__Task brief__:
Pictures aside, print all of the data below exactly as written.

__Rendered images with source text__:
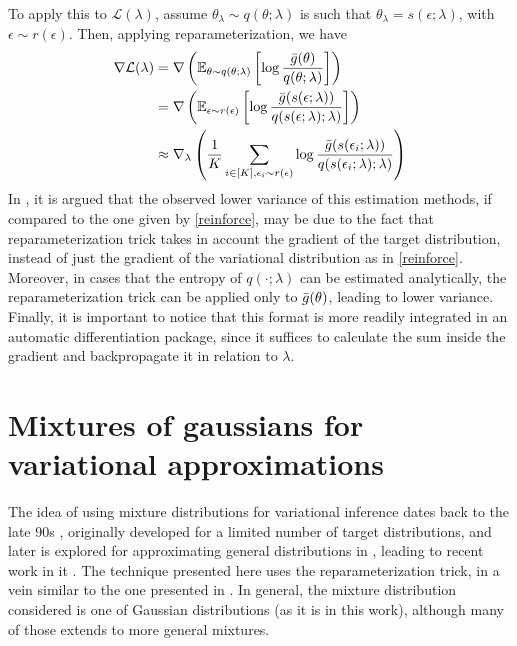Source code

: To apply this to $\mathcal{L}(\lambda)$, assume $\theta_\lambda \sim q(\theta;\lambda)$ is such that $\theta_\lambda = s(\epsilon;\lambda)$, with $\epsilon \sim r(\epsilon)$. Then, applying reparameterization, we have
\begin{equation}\label{mcreparameterization}
\begin{split}
 \nabla \mathcal{L}(\lambda) & = \nabla \left({\mathbb E}_{\theta \sim  q(\theta;\lambda)}\left[\log \frac{{\bar{g}}(\theta)}{q(\theta;\lambda)}\right] \right) \\
 & =\nabla \left( {\mathbb E}_{\epsilon \sim r(\epsilon)} \left[\log \frac{ {\bar{g}}(s(\epsilon;\lambda))}{q(s(\epsilon;\lambda);\lambda)}\right]\right) \\
 & \approx \nabla_\lambda \left( \frac{1}{K} \sum_{i \in [K], \epsilon_i \sim r(\epsilon)} \log \frac{ {\bar{g}}(s(\epsilon_i;\lambda))}{q(s(\epsilon_i;\lambda);\lambda)} \right)
\end{split}
\end{equation}
In \cite{Zhang_2019}, it is argued that the observed lower variance of this estimation methods, if compared to the one given by \eqref{reinforce}, may be due to the fact that reparameterization trick takes in account the gradient of the target distribution, instead of just the gradient of the variational distribution as in \eqref{reinforce}. Moreover, in cases that the entropy of $q(\cdot;\lambda)$ can be estimated analytically, the reparameterization trick can be applied only to ${\bar{g}}(\theta)$, leading to lower variance. Finally, it is important to notice that this format is more readily integrated in an automatic differentiation package, since it suffices to calculate the sum inside the gradient and backpropagate it in relation to $\lambda$.

\section{Mixtures of gaussians for variational approximations}\label{mixgaussiansvi}

The idea of using mixture distributions for variational inference dates back to the late 90s \cite{Bishop_1997,Jaakkola_1998}, originally developed for a limited number of target distributions, and later is explored for approximating general distributions in \cite{Gershman_2012,Salimans_2012}, leading to recent work in it \cite{Acerbi_2018,Arenz_2018,Guo_2016,Jankowiak_2019,Miller_2016}. The technique presented here uses the reparameterization trick, in a vein similar to the one presented in \cite{Miller_2016}. In general, the mixture distribution considered is one of Gaussian distributions (as it is in this work), although many of those extends to more general mixtures.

__Answer section__:
Source code

: To apply this to $\mathcal{L}(\lambda)$, assume $\theta_\lambda \sim q(\theta;\lambda)$ is such that $\theta_\lambda = s(\epsilon;\lambda)$, with $\epsilon \sim r(\epsilon)$. Then, applying reparameterization, we have
\begin{equation}\label{mcreparameterization}
\begin{split}
 \nabla \mathcal{L}(\lambda) & = \nabla \left({\mathbb E}_{\theta \sim  q(\theta;\lambda)}\left[\log \frac{{\bar{g}}(\theta)}{q(\theta;\lambda)}\right] \right) \\
 & =\nabla \left( {\mathbb E}_{\epsilon \sim r(\epsilon)} \left[\log \frac{ {\bar{g}}(s(\epsilon;\lambda))}{q(s(\epsilon;\lambda);\lambda)}\right]\right) \\
 & \approx \nabla_\lambda \left( \frac{1}{K} \sum_{i \in [K], \epsilon_i \sim r(\epsilon)} \log \frac{ {\bar{g}}(s(\epsilon_i;\lambda))}{q(s(\epsilon_i;\lambda);\lambda)} \right)
\end{split}
\end{equation}
In \cite{Zhang_2019}, it is argued that the observed lower variance of this estimation methods, if compared to the one given by \eqref{reinforce}, may be due to the fact that reparameterization trick takes in account the gradient of the target distribution, instead of just the gradient of the variational distribution as in \eqref{reinforce}. Moreover, in cases that the entropy of $q(\cdot;\lambda)$ can be estimated analytically, the reparameterization trick can be applied only to ${\bar{g}}(\theta)$, leading to lower variance. Finally, it is important to notice that this format is more readily integrated in an automatic differentiation package, since it suffices to calculate the sum inside the gradient and backpropagate it in relation to $\lambda$.

\section{Mixtures of gaussians for variational approximations}\label{mixgaussiansvi}

The idea of using mixture distributions for variational inference dates back to the late 90s \cite{Bishop_1997,Jaakkola_1998}, originally developed for a limited number of target distributions, and later is explored for approximating general distributions in \cite{Gershman_2012,Salimans_2012}, leading to recent work in it \cite{Acerbi_2018,Arenz_2018,Guo_2016,Jankowiak_2019,Miller_2016}. The technique presented here uses the reparameterization trick, in a vein similar to the one presented in \cite{Miller_2016}. In general, the mixture distribution considered is one of Gaussian distributions (as it is in this work), although many of those extends to more general mixtures.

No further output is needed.